Foreigners

Mapping Crimea

How we map the Crimean Peninsula may determine its destiny.

Putin and Crimea.
The way National Geographic is treating Crimea is fine by Putin.

Photo-illustration by Juliana Jiménez. Putin photo by Dennis Grombkowski/Getty Images; Crimea map courtesy Creative Commons

After word came down this week that the Crimean parliament had officially voted to secede from Ukraine and join Russia, Western governments immediately condemned the move. But one influential institution broke ranks to recognize the peninsula’s new political status: National Geographic.

Not two days after the vote, the magazine’s editors decided to update its maps of the area to show Crimea as a part of Russia—shading it as a disputed territory, similar to the way it handles Gaza and the West Bank. If Russia votes to annex Crimea, the magazine says, it will take away the shading to show the territory as a full-fledged part of the Russian Federation.

“We map de facto, in other words we map the world as it is, not as people would like it to be,” the magazine’s chief geographer told U.S. News & World Report.

The fact is, however, that very little about mapping is de facto or absolute. Maps always show the world as we their creators choose to interpret it—often reflecting political motivations or desired reality as much as objective geography. As it is in history or politics, perception is everything. Not only are maps made by the victors, but often they foreshadow or even determine victory before the fact.

History abounds with examples. When the Portuguese under Henry the Navigator were rounding Africa, their mapmakers spread Portuguese flags along the coastline as they went, marking locations of slave markets and softening up the continent for eventual colonies.

More than a century later, Captain John Smith (of Pocahontas fame) produced a map of the area north of Virginia in 1614 that not only coined the name New England, but also replaced the names of native settlements there with fictitious English town names. The map was a shot across the bow of French and Dutch settlers, claiming the territory for King James—but it was also an unprecedented act of virtual colonization supplanting Native American villages in imagination long before settlers conquered them in reality.

Later, when the English were in a knockdown brawl with the French over who would control the Ohio Valley—and thus North America—they fought a war of cartography for 50 years before they fired a musket in the French and Indian War. English mapmaker Herman Moll launched the first salvo with a 1715 map that breathtakingly declared nearly all of North America as belonging to England, renaming the land west of the St. Lawrence River previously known as New France as “Part of Canada.”
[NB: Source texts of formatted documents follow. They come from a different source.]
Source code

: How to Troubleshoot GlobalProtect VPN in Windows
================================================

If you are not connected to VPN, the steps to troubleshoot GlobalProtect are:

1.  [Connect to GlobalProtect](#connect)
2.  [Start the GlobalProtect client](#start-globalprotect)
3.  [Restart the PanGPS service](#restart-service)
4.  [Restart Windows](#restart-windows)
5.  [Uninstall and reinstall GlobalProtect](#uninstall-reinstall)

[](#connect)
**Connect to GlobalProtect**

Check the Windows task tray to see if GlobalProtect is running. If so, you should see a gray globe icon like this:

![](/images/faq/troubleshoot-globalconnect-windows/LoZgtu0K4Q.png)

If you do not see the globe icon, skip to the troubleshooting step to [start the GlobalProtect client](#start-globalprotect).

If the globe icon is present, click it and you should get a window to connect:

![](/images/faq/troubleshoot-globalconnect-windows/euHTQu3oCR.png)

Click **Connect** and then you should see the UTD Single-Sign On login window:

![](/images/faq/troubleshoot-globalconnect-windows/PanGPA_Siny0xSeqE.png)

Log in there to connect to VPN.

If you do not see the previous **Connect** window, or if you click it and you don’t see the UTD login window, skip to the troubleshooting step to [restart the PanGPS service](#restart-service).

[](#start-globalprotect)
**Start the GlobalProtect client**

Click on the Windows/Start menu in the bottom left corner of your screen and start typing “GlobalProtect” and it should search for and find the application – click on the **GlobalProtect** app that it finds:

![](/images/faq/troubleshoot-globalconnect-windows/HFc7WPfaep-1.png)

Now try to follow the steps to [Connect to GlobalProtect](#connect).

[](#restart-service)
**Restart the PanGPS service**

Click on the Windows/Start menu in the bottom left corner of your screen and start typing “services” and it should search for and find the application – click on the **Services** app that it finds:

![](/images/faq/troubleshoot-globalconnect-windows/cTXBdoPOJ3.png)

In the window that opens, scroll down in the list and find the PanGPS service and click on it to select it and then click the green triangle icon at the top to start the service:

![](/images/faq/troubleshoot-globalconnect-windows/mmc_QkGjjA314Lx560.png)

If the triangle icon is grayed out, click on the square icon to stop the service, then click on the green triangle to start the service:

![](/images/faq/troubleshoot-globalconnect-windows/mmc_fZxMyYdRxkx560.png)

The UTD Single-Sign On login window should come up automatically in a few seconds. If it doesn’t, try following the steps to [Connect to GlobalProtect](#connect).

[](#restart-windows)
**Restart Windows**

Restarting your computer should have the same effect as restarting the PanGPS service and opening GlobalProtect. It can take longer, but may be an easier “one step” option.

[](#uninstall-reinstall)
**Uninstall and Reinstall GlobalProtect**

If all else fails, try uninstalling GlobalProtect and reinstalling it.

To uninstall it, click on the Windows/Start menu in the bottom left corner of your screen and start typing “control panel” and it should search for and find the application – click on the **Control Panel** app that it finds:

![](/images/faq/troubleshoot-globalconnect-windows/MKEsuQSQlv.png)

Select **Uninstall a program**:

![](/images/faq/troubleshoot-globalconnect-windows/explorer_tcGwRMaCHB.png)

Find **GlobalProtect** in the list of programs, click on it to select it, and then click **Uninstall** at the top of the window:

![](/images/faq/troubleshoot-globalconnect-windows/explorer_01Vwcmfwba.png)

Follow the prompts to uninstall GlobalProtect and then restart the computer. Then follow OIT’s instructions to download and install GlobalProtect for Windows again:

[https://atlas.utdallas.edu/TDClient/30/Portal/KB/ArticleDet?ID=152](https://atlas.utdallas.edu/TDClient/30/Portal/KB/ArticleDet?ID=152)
Three years later French cartographer Guillaume De L’Isle—arguably the greatest mapmaker of his time—countered with a detailed map of the interior that splashed “La Louisiane” in giant letters across the continent, squeezing the English colonies in a tiny inset across the coast. De L’Isle’s map was much more accurate then Moll’s—showing that it was the French who in fact controlled the Ohio Valley no matter what the English claimed.
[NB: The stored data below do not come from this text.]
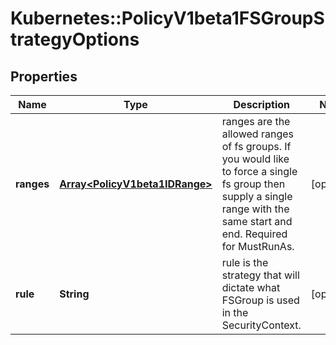 # Kubernetes::PolicyV1beta1FSGroupStrategyOptions

## Properties
Name | Type | Description | Notes
------------ | ------------- | ------------- | -------------
**ranges** | [**Array&lt;PolicyV1beta1IDRange&gt;**](PolicyV1beta1IDRange.md) | ranges are the allowed ranges of fs groups.  If you would like to force a single fs group then supply a single range with the same start and end. Required for MustRunAs. | [optional] 
**rule** | **String** | rule is the strategy that will dictate what FSGroup is used in the SecurityContext. | [optional]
Indeed, the English used De L’Isle’s map for decades as the basis to draw their own. But after the English won the war in 1763, negotiators used less accurate English maps to draw new boundary lines—finally giving them victory in the war of both weapons and maps.

Map wars have continued over the centuries. During the Cold War, American students took for granted that the United States was located in the center of the world, with Asia split to the left and right. Soviet schoolchildren, meanwhile, grew up with world maps showing Asia in the middle (dominated by the Soviet Union) with North America split in two.

In the 1970s German journalist Arno Peters exposed the fraud within the world’s most common map projection, the Mercator Projection, which distorts the size of countries farther away from the equator—emphasizing the United States and Europe over developing countries in the “global south.” His own projection reversed this trend, shrinking the developed countries and emphasizing Africa and Latin America. Years later the map made a cameo in an episode of The West Wing in a fictional storyline that had a group called the Organization of Cartographers for Social Equality appealing to Josh and C.J. to make such maps mandatory in American schools.

And so it goes: India, Pakistan, and China all use different maps to define the boundaries of Jammu and Kashmir. Moroccan maps include the disputed area of Western Sahara as part of the kingdom. China uses ancient maps to assert its legitimacy over Tibet. Israelis and Palestinians refer to maps created in 1919 and 1947 as the basis to claim their own boundaries. And deserted islands the world over change color on paper depending on which country is mapping them.

The fact is, the very act of trying to render three-dimensional geography on a flat surface forces the mapmaker to make choices about what to include and how—and that includes interpretations about who they think controls what. As maps of territorial claims over the years in Africa, Asia, and North America have shown, those depictions can then have a big influence on later events.

If history is any lesson, then as the conflict in Crimea plays out in the coming weeks and months, the maps made of the region may not only reflect the reality on the ground, but also help create it.